私は大学院終了後、仏教大通信で教員免許を取った。在学中に一度は取ろうとしたのだが教育原理と行動心理学の講義が嫌で嫌でやめた。その後上洛し、京都大学でもぐり修行するも失敗。道を見失った挙げ句、やはり教員免許を取り採用試験を受けようなどという愚挙に出たのである。

このように動機が後ろ向きな上、いたずらに歳を取っており、しかも長年の尋常でない生活のおかげで人間界に紛れこんだ妖怪のようなぎこちない挙動が災いした私は、教育実習先で憎しみにも似た扱いを受けるのである。

弁明させてもらえるなら、私は全く真面目だったし、礼儀を損なわぬよう気をつけた。

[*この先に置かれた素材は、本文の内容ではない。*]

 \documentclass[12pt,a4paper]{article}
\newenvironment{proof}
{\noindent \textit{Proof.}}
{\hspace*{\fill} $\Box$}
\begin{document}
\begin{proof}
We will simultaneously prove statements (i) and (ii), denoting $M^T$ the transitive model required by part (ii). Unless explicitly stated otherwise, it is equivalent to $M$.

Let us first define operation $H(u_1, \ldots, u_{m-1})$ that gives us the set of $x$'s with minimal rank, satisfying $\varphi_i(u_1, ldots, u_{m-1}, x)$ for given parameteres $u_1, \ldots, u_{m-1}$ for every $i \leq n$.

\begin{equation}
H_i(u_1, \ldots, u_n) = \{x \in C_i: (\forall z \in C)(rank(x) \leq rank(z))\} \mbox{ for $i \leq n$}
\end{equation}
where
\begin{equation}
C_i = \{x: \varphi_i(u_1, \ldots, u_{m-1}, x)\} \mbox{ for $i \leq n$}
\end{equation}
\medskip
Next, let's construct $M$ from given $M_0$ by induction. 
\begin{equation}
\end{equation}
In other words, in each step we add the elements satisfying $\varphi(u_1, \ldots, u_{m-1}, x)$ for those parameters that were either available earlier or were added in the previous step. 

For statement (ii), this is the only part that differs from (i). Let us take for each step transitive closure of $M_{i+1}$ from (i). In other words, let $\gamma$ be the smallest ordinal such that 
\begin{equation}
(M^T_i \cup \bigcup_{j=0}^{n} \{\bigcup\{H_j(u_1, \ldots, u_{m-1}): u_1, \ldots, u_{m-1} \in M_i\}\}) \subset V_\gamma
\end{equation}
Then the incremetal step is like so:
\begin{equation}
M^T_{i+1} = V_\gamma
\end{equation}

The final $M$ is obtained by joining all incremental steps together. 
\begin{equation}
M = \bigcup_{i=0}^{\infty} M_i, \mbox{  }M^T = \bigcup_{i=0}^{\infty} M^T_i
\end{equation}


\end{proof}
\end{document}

仏教大学で散々「君達実習生は邪魔者以外の何物でもないのだから」と言い含められたから、学校の先生方には本当に感謝していた。そう、今だって感謝している。

初日、社会科の先生方に挨拶をした時、一堂しらーっとしたのち長髪の先生が言った。「今年は歓迎会はいらんな」まだ私が目の前にいるうちにである。
その後の色々は思い出すのが面倒なのでもうよすが、実習で私が学んだのは「生徒は優しい。少なくとも先生よりは」という事だった。夜中バイクでバリバリ走り抜けて行った中学生が「先生、頑張れよ!」と言ってくれたのがどんなに嬉しかったことか。

実習中は歯を食いしばって先生方の罵詈雑言を「有り難うございます!」と素直に受け止め頑張った。罵られるのは自分が愚かだからだ。
実習終了後もちろん送別会じみたものはなかった。他の教科の人たちはそれぞれしてもらったらしいのだが。

実習終了後すぐは、まだ洗脳が残っているみたいに自虐的な反省をしては爽やかな思い出と感謝にぼーっと浸っていた。
何年も経って、しらふになるように、あるいは活力が甦るように、私の中に長年忘れていた感情が沸き上がった。生ける屍のような数年間、私の中で怠けていた人間的な熱い怒りの感情である。

くたばれ先公!

そう、今なら間違いなく言えるぞ。おそらくもう定年間近であろう京都市の社会科トライアスロンマッチョ教師野郎と長髪左翼崩れやさマッチョ教師野郎に、見た目穏当な普通の社会人である私が出会うなり怒鳴り付けたらさぞ珍奇だろう。

くたばれ先公!

付言すると、このように怒れる私であったなら、おそらく彼らはあそこまで罵詈雑言並べ陰湿にいじめたりはしなかっただろう。私が人間界に弱味を見せたがために彼らは付け入ったのだ。